Wie ich so überlegte und wissen wollte, auf welche Weise die Gestalt des Teufels in einen Menschen eindringen könne, sah und hörte ich, daß der Teufel, so wie er ist, nicht in den Menschen fährt, sondern ihn mit dem Schatten und Rauche seiner Schwärze umhüllt und bedeckt. Würde nämlich die Teufelsgestalt selbst in den Menschen eindringen, dann würden seine Glieder schneller gelöst, als Halme vom Wind zerstreut werden. Deshalb gestattet Gott nicht, daß der Teufel selbst in den Menschen fährt. Doch mit den obengenannten Dingen übergießt er ihn und verdreht ihn zu Wahnsinn und Ungehörigem. Er schreit durch ihn wie durch ein Fenster und bewegt seine Glieder von außen her, wenn er auch nicht in seiner eigentlichen Gestalt im Menschen ist. Die Seele ist aber wie in tiefem Schlummer befangen und weiß nicht, was das Fleisch des Körpers tut.

Dann sah ich eine Schar böser Geister, welche die vorher beschriebene verworfene Kunst ausüben, die ganze Welt durchziehen, um Menschen zu finden, durch die sie Spaltung und Entzweiung unter den Menschen hervorrufen könnten ...

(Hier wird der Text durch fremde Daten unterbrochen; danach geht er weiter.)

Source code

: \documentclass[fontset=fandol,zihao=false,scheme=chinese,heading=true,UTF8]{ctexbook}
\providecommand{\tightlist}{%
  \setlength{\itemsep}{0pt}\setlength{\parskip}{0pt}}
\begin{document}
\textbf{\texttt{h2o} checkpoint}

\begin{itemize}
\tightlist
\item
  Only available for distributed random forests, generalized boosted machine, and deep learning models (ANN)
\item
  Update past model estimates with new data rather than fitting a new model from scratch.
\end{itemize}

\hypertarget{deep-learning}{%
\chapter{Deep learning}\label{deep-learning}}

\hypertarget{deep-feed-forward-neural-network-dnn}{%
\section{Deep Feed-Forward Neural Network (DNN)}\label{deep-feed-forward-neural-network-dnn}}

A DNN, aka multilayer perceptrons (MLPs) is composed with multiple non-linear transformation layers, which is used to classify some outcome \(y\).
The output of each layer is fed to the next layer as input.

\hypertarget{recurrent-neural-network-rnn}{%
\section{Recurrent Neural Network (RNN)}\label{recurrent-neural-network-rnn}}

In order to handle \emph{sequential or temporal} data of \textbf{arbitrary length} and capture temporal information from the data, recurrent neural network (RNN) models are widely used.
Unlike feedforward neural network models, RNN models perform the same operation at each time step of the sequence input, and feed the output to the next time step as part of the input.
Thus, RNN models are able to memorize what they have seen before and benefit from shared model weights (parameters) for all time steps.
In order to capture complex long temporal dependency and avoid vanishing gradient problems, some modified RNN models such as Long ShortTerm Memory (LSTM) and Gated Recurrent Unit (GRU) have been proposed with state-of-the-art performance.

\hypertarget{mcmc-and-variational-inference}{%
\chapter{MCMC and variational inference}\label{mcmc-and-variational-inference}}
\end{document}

Nachdem aber die Frau, von der wir gesprochen, an zahllose Orte zu den Reliquien der Heiligen geführt worden war, schrie der Teufel, der sie besessen hielt, durch die Verdienste der Heiligen und die frommen Gebete des Volkes überwunden, in den Gebieten weiter oben am Rheine säße eine alte Frau, durch deren Rat er ausgetrieben werden würde. Als dies ihre Freunde vernahmen, führten sie die Frau im achten Jahre ihrer mühevollen Wanderungen, so wie es der Herr wollte, zu uns.« (Es gelang nun Hildegard wirklich, die arme Frau vom Teufel zu befreien.)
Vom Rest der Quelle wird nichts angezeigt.